R does not normalize the eigenvectors (as MatLab does), but you can easily do
so yourself:
R> PA9900<-c(11/24 ,10/53 ,0/1 ,0/1 ,29/43 ,1/24 ,27/53 ,0/1 ,0/1 ,13/43
R> ,14/24 ,178/53 ,146/244 ,17/23 ,15/43 ,2/24 ,4/53 ,0/1 ,2/23 ,2/43 ,4/24
R> ,58/53 ,26/244 ,0/1 ,5/43)
R> PA9900<-matrix(PA9900,nrow=5,byrow=T)
R> eig <- eigen(PA9900)
R> eig$values # Note they are in descending order of absolute value:
[1] 1.2352970 0.3901522 -0.2562860 0.2259411 0.1742592
R> sweep(eig$vectors, 2, sqrt(colSums(eig$vectors^2)), "/")
[,1] [,2] [,3] [,4] [,5]
[1,] -0.22500913 -0.499825704 -0.43295788 -0.18537961 -0.17952679
[2,] -0.10826756 0.159919608 -0.17713941 -0.05825639 -0.06137926
[3,] -0.94030246 -0.845706299 0.71911349 0.97075584 0.96165016
[4,] -0.03271669 -0.096681499 0.07518268 -0.11595437 -0.17499009
[5,] -0.22893213 0.005790397 0.50832318 0.08017655 0.09279089
This is the same as the MatLab result you gave, except for 2 things:
1) The column order matches the eigenvalue order, so R's columns are in a
different order than Matlab's.
2) The sign is different for one of the vectors (my column 3, your 2).

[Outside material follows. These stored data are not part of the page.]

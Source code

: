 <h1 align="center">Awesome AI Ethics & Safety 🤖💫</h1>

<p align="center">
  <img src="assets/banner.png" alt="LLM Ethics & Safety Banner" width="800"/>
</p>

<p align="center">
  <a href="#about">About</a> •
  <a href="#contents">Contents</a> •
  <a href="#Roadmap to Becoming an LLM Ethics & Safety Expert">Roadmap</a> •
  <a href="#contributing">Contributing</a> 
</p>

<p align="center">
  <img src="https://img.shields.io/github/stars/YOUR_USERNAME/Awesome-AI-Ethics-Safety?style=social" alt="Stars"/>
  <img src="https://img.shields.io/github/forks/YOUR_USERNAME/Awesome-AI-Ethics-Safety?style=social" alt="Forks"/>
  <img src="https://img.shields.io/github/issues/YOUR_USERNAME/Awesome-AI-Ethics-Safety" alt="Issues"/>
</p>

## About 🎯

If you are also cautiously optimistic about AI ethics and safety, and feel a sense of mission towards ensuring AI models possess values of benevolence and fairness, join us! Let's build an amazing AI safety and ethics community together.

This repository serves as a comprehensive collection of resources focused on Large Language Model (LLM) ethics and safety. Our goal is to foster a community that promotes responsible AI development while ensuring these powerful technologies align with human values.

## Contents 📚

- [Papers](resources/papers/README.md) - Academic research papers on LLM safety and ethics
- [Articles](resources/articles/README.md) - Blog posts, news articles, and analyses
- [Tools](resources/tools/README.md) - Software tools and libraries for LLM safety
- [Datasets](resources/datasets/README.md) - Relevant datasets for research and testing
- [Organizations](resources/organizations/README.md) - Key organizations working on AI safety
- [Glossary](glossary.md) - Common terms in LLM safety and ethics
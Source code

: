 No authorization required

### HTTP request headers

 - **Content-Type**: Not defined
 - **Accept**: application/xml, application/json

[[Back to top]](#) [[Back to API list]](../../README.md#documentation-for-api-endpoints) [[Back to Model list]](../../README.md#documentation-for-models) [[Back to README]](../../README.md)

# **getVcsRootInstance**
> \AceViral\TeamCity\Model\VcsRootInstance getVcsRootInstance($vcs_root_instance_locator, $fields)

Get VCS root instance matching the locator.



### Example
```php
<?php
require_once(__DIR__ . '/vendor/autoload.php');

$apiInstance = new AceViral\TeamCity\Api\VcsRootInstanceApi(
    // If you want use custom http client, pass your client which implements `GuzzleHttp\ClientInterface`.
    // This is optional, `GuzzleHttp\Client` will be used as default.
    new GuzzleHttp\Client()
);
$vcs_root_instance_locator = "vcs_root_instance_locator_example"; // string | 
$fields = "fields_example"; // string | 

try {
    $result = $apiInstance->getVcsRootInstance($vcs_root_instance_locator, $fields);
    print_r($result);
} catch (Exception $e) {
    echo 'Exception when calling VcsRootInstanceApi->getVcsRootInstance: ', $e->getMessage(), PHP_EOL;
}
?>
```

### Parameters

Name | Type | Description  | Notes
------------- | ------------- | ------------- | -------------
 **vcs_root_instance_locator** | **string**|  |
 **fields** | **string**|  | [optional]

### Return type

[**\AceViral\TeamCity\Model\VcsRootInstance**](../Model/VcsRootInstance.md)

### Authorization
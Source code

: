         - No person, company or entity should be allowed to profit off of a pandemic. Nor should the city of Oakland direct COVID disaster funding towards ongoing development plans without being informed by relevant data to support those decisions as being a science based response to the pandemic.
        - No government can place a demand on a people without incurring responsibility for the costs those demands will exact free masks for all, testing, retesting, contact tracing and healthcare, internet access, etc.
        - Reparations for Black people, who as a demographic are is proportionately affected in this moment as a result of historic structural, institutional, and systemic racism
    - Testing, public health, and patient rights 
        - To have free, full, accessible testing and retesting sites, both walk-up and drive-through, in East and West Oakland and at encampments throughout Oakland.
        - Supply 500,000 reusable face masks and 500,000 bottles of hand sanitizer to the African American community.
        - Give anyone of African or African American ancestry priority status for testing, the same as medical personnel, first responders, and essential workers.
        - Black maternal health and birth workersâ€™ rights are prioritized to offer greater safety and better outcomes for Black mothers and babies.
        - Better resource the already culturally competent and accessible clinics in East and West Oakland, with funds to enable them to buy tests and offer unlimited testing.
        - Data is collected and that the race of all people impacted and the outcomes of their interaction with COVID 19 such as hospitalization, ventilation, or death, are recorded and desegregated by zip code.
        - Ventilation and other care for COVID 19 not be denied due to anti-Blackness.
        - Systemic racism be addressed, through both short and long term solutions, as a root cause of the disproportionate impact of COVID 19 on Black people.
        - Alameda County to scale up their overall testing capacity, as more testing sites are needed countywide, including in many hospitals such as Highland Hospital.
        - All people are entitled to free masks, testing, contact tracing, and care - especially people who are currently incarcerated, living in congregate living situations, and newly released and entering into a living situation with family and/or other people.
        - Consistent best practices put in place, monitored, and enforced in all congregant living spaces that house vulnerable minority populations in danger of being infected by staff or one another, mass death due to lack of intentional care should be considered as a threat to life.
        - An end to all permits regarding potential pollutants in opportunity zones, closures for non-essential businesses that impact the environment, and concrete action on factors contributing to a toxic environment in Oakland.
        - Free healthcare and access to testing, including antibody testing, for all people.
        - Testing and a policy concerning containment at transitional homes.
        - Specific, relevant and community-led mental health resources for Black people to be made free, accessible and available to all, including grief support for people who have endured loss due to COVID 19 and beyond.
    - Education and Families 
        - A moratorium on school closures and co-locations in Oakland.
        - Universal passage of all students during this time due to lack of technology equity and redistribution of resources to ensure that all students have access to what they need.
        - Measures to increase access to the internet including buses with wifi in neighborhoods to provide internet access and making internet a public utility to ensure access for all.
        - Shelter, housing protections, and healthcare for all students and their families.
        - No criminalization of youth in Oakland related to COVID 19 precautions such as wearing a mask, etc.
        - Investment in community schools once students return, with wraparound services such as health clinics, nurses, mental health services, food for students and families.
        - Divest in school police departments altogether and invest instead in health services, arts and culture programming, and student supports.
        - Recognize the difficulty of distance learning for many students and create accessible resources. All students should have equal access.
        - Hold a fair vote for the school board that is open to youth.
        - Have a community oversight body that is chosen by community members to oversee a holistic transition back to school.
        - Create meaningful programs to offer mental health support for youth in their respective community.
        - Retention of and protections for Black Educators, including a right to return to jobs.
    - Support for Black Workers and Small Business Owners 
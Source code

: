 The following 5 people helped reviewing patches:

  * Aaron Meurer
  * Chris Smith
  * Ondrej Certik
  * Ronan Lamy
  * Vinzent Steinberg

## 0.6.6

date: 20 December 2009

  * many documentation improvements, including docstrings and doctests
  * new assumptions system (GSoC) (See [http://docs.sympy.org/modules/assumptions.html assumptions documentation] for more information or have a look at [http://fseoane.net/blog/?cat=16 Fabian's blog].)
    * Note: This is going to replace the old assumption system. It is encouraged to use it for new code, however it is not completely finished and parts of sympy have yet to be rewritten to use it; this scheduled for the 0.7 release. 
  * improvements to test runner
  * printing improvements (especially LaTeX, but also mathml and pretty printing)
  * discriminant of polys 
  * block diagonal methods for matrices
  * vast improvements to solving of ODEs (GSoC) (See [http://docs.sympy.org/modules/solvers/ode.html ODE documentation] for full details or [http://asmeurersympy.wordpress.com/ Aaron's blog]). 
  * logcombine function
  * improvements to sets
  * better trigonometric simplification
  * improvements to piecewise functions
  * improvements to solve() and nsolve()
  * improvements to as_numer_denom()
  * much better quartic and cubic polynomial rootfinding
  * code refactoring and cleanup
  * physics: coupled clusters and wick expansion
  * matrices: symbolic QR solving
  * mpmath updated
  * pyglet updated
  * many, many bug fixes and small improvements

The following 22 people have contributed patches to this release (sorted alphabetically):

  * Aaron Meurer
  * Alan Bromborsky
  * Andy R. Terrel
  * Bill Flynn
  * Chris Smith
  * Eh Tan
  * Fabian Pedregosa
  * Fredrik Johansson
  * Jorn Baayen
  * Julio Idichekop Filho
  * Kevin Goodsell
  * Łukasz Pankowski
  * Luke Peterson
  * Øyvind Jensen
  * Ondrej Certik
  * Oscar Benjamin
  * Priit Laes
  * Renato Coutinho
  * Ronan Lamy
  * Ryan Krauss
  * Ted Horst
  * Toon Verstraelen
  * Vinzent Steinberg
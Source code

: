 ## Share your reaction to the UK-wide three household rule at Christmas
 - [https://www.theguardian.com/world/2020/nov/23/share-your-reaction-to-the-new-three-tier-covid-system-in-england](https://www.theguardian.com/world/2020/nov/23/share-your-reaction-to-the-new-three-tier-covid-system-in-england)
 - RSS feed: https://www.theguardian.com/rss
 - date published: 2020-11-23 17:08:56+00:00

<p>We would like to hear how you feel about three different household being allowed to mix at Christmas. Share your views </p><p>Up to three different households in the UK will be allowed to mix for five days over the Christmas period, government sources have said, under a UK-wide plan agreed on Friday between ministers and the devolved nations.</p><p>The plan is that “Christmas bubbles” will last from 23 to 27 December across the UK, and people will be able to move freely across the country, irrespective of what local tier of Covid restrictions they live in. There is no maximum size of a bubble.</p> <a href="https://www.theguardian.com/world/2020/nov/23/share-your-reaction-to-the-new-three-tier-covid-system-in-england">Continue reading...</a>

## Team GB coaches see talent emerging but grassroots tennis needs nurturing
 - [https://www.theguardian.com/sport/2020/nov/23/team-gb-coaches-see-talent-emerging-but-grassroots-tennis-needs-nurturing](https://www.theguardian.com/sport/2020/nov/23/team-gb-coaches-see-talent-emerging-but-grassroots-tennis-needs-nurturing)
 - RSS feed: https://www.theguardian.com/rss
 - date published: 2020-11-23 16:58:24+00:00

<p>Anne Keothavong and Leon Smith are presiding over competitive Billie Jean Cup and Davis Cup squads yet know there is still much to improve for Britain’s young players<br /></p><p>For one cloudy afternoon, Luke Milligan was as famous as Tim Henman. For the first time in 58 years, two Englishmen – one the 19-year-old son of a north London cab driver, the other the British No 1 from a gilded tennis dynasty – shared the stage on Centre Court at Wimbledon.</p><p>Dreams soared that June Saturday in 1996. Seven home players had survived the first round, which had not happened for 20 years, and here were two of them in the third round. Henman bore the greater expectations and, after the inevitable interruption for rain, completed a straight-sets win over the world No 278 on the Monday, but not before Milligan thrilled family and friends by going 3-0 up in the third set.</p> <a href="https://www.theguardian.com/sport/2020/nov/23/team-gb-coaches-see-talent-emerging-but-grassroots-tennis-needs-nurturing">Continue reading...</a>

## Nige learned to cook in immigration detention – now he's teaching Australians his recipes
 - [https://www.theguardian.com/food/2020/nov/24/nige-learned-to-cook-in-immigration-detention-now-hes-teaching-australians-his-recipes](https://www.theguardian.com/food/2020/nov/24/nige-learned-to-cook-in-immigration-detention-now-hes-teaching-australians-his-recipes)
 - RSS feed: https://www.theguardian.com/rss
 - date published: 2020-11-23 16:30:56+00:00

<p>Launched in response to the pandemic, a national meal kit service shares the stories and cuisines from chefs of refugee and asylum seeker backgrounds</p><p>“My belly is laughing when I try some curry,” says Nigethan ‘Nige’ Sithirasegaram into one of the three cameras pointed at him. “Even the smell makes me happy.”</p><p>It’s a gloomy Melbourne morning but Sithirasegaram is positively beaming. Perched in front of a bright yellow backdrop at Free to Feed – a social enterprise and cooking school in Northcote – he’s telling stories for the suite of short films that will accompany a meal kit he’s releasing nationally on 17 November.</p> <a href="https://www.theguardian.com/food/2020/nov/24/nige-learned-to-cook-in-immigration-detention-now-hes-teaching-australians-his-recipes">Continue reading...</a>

The
sign of an eigenvector is not well defined, even after normalization.
MatLab> wmat =
MatLab> -0.2250 0.4330 -0.4998 -0.1795 -0.1854
MatLab> -0.1083 0.1771 0.1599 -0.0614 -0.0583
MatLab> -0.9403 -0.7191 -0.8457 0.9617 0.9708
MatLab> -0.0327 -0.0752 -0.0967 -0.1750 -0.1160
MatLab> -0.2289 -0.5083 0.0058 0.0928 0.0802
MatLab>
MatLab> dmat =
MatLab> 1.2353 0 0 0 0
MatLab> 0 -0.2563 0 0 0
MatLab> 0 0 0.3902 0 0
MatLab> 0 0 0 0.1743 0
MatLab> 0 0 0 0 0.2259
Side note: there is some relation between eigenvectors and svd (singular
value decomposition) which I have not fully grokked yet; if anyone has a simple
explanation I'd be grateful.